ちなみに自民、立憲とも大阪小選挙区での当選はゼロだ。このように公明がしぶとく大阪の小選挙区で勝利しているのは維新と暗黙の連携が維持されているためだ。有馬氏が続ける。

「維新は公明が大阪都構想への支持や大阪市議会での協力をしてくれていることへの見返りとして、6つの選挙区での候補擁立を遠慮してきた。だから、公明は楽々と6人もの当選者を出せているんです。

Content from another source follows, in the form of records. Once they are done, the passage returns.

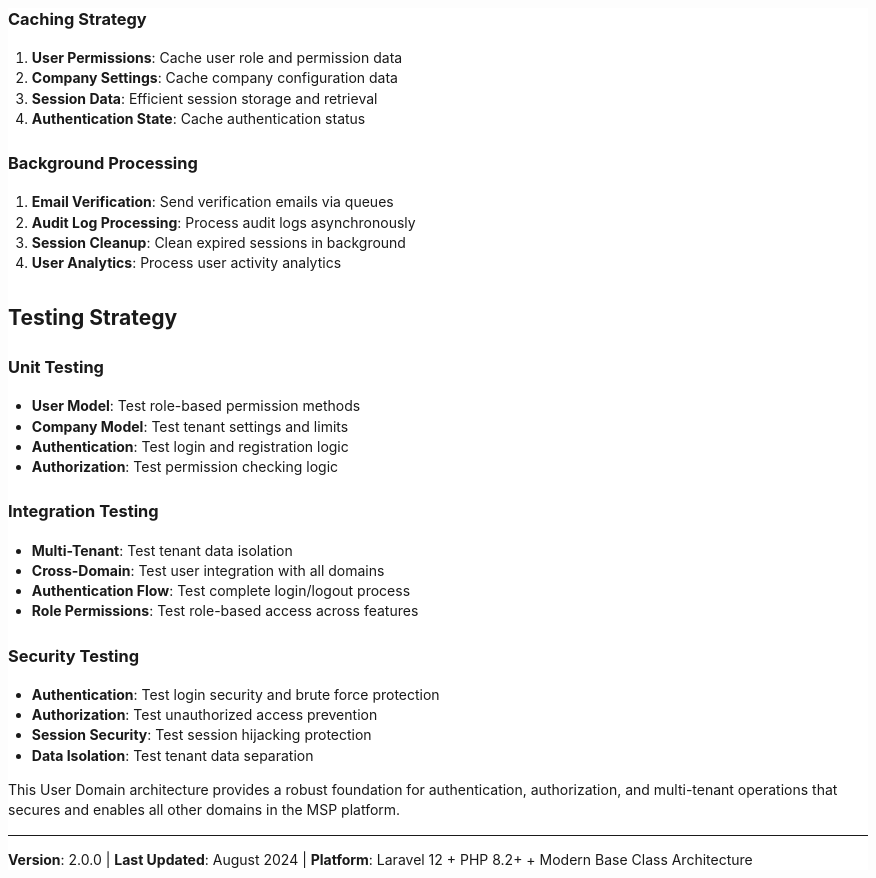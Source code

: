 ### Caching Strategy
1. **User Permissions**: Cache user role and permission data
2. **Company Settings**: Cache company configuration data
3. **Session Data**: Efficient session storage and retrieval
4. **Authentication State**: Cache authentication status

### Background Processing
1. **Email Verification**: Send verification emails via queues
2. **Audit Log Processing**: Process audit logs asynchronously  
3. **Session Cleanup**: Clean expired sessions in background
4. **User Analytics**: Process user activity analytics

## Testing Strategy

### Unit Testing
- **User Model**: Test role-based permission methods
- **Company Model**: Test tenant settings and limits
- **Authentication**: Test login and registration logic
- **Authorization**: Test permission checking logic

### Integration Testing
- **Multi-Tenant**: Test tenant data isolation
- **Cross-Domain**: Test user integration with all domains
- **Authentication Flow**: Test complete login/logout process
- **Role Permissions**: Test role-based access across features

### Security Testing
- **Authentication**: Test login security and brute force protection
- **Authorization**: Test unauthorized access prevention
- **Session Security**: Test session hijacking protection
- **Data Isolation**: Test tenant data separation

This User Domain architecture provides a robust foundation for authentication, authorization, and multi-tenant operations that secures and enables all other domains in the MSP platform.

---

**Version**: 2.0.0 | **Last Updated**: August 2024 | **Platform**: Laravel 12 + PHP 8.2+ + Modern Base Class Architecture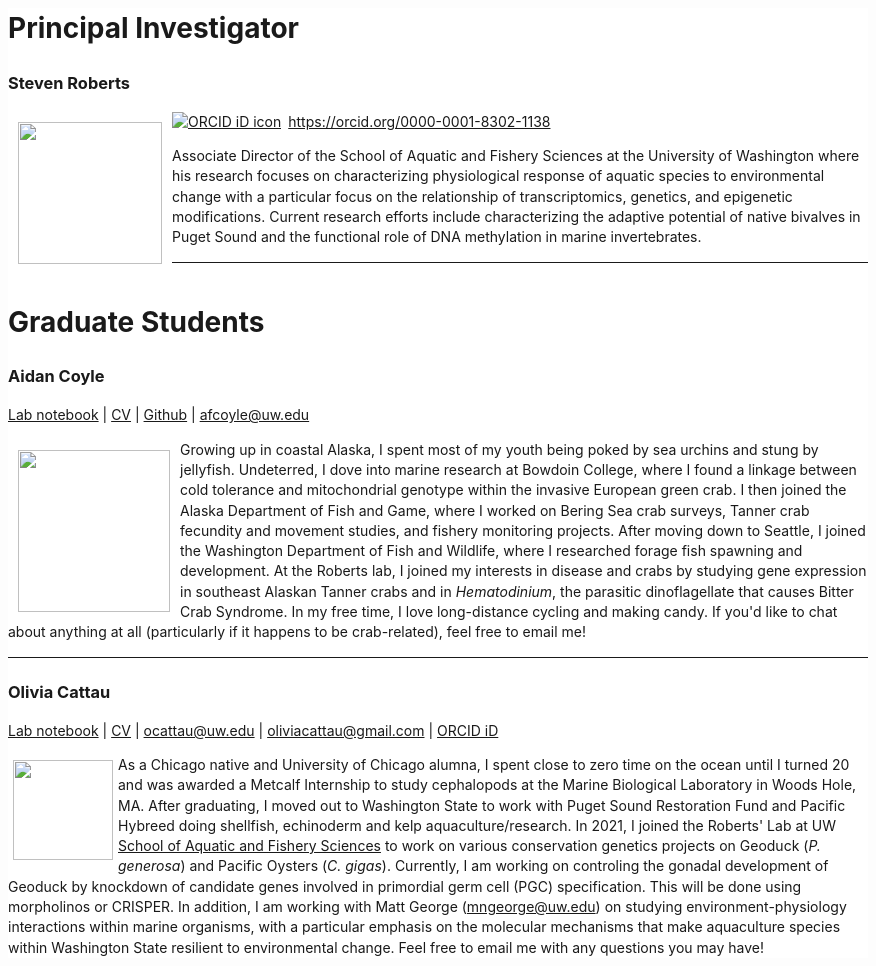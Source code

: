 
# Principal Investigator
### Steven Roberts

<img src="http://faculty.washington.edu/sr320/wordpress/wp-content/uploads/2020/09/Roberts06.jpg" width="144" height="142" ALIGN = "left" border="10" style="border-color: white"/>

<div itemscope itemtype="https://schema.org/Person"><a itemprop="sameAs" content="https://orcid.org/0000-0001-8302-1138" href="https://orcid.org/0000-0001-8302-1138" target="orcid.widget" rel="me noopener noreferrer" style="vertical-align:top;"><img src="https://orcid.org/sites/default/files/images/orcid_16x16.png" style="width:1em;margin-right:.5em;" alt="ORCID iD icon">https://orcid.org/0000-0001-8302-1138</a></div>

Associate Director of the School of Aquatic and Fishery Sciences at the University of Washington where his research focuses on characterizing physiological response of aquatic species to environmental change with a particular focus on the relationship of transcriptomics, genetics, and epigenetic modifications. Current research efforts include characterizing the adaptive potential of native bivalves in Puget Sound and the functional role of DNA methylation in marine invertebrates.


---

# Graduate Students

### Aidan Coyle
[Lab notebook](https://afcoyle.github.io/) | [CV](https://afcoyle.github.io/cv/Coyle_CV_Sept_2021.pdf) | [Github](https://github.com/afcoyle) | afcoyle@uw.edu

<img src="https://raw.githubusercontent.com/afcoyle/afcoyle-misc/master/download%20(3).png" width="152" height="162" ALIGN = "left" border="10" style="border-color: white"/>

Growing up in coastal Alaska, I spent most of my youth being poked by sea urchins and stung by jellyfish. Undeterred, I dove into marine research at Bowdoin College, where I found a linkage between cold tolerance and mitochondrial genotype within the invasive European green crab. I then joined the Alaska Department of Fish and Game, where I worked on Bering Sea crab surveys, Tanner crab fecundity and movement studies, and fishery monitoring projects. After moving down to Seattle, I joined the Washington Department of Fish and Wildlife, where I researched forage fish spawning and development. At the Roberts lab, I joined my interests in disease and crabs by studying gene expression in southeast Alaskan Tanner crabs and in _Hematodinium_, the parasitic dinoflagellate that causes Bitter Crab Syndrome. In my free time, I love long-distance cycling and making candy. If you'd like to chat about anything at all (particularly if it happens to be crab-related), feel free to email me!

---
### Olivia Cattau
[Lab notebook](https://ocattau.github.io/) | [CV](https://github.com/ocattau/ocattau.github.io/blob/master/cv/Cattau_CV_July_2021.pdf) | ocattau@uw.edu | oliviacattau@gmail.com | [ORCID iD](https://orcid.org/0000-0001-6028-3928)

<img src="https://pacifichybreed.com/wp-content/uploads/2019/11/olivia-1-300x300.jpg " width="100" height="100" border = "5" ALIGN = "left" border="10" style="border-color: white"/>

As a Chicago native and University of Chicago alumna, I spent close to zero time on the ocean until I turned 20 and was awarded a Metcalf Internship to study cephalopods at the Marine Biological Laboratory in Woods Hole, MA. After graduating, I moved out to Washington State to work with Puget Sound Restoration Fund and Pacific Hybreed doing shellfish, echinoderm and kelp aquaculture/research. In 2021, I joined the Roberts' Lab at UW [School of Aquatic and Fishery Sciences](https://fish.uw.edu/) to work on various conservation genetics projects on Geoduck (*P. generosa*) and Pacific Oysters (*C. gigas*). Currently, I am working on controling the gonadal development of Geoduck by knockdown of candidate genes involved in primordial germ cell (PGC) specification. This will be done using morpholinos or CRISPER. In addition, I am working with Matt George (mngeorge@uw.edu) on studying environment-physiology interactions within marine organisms, with a particular emphasis on the molecular mechanisms that make aquaculture species within Washington State resilient to environmental change. Feel free to email me with any questions you may have! 
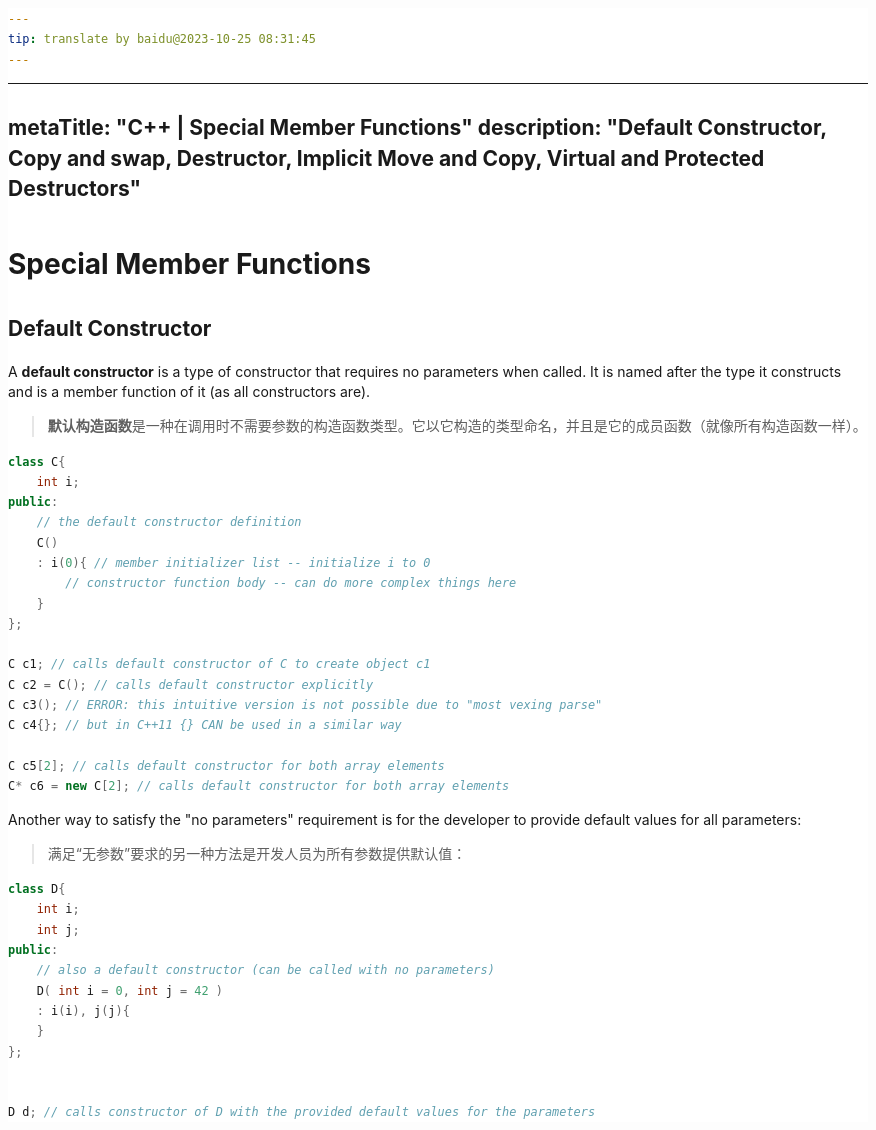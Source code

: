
 ```yaml
---
tip: translate by baidu@2023-10-25 08:31:45
---
```

---

metaTitle: "C++ | Special Member Functions"
description: "Default Constructor, Copy and swap, Destructor, Implicit Move and Copy, Virtual and Protected Destructors"
------------------------------------------------------------------------------------------------------------------------

# Special Member Functions

## Default Constructor

A **default constructor** is a type of constructor that requires no parameters when called. It is named after the type it constructs and is a member function of it (as all constructors are).

> **默认构造函数**是一种在调用时不需要参数的构造函数类型。它以它构造的类型命名，并且是它的成员函数（就像所有构造函数一样）。

```cpp
class C{
    int i;
public:
    // the default constructor definition
    C()
    : i(0){ // member initializer list -- initialize i to 0
        // constructor function body -- can do more complex things here
    }
};

C c1; // calls default constructor of C to create object c1
C c2 = C(); // calls default constructor explicitly
C c3(); // ERROR: this intuitive version is not possible due to "most vexing parse"
C c4{}; // but in C++11 {} CAN be used in a similar way

C c5[2]; // calls default constructor for both array elements
C* c6 = new C[2]; // calls default constructor for both array elements

```

Another way to satisfy the "no parameters" requirement is for the developer to provide default values for all parameters:

> 满足“无参数”要求的另一种方法是开发人员为所有参数提供默认值：

```cpp
class D{
    int i;
    int j;
public:
    // also a default constructor (can be called with no parameters)
    D( int i = 0, int j = 42 ) 
    : i(i), j(j){
    }
};


D d; // calls constructor of D with the provided default values for the parameters

```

ただ、維新は次の衆院選ですべての小選挙区への候補擁立を目指しており、6選挙区での公明との連携も解消すると宣言している。そうなると、公明の当選はおぼつかない。そこで危機感を深める公明が宙に浮いている東京選挙区での70万票を維新に回す代わりに、大阪での選挙協力を維持する裏取引を維新に持ちかける可能性があるんです」

公明と維新と都民ファーストがタッグ?

では、そこに小池都知事がどうからむのか?

「勢いがあるとはいえ、東京での維新の基盤はまだまだ弱い。次の衆院選で現状の25から30に増える小選挙区すべてに擁立できるほど、候補者の発掘も進んでいない。そこで公明に加え、東京都で実績のあるファーストと連携すれば、自民や立憲の候補に勝てると小池さんが維新に働きかけるというわけです。

ファーストも維新も改革志向の都市型政党で、トップが自治体首長という共通点がある。しかも、地盤が東京と大阪で食い合いになることもない。小池さんも今年で71歳。国政復帰のチャンスはもうそんなに多くないはず。政局を読む目は確かな小池さんだけに、これが最後のチャンスとばかりにファーストと維新の連携に動く可能性は否定できません」(有馬氏)

すでに秋口解散があると見込んで、多くの政党が動きだしており、「この夏は政局になる」(前出・自民関係者)との見立ては少なくない。はたしてその政局の中心に小渕、小池両氏の姿はあるのか? 要注目だ。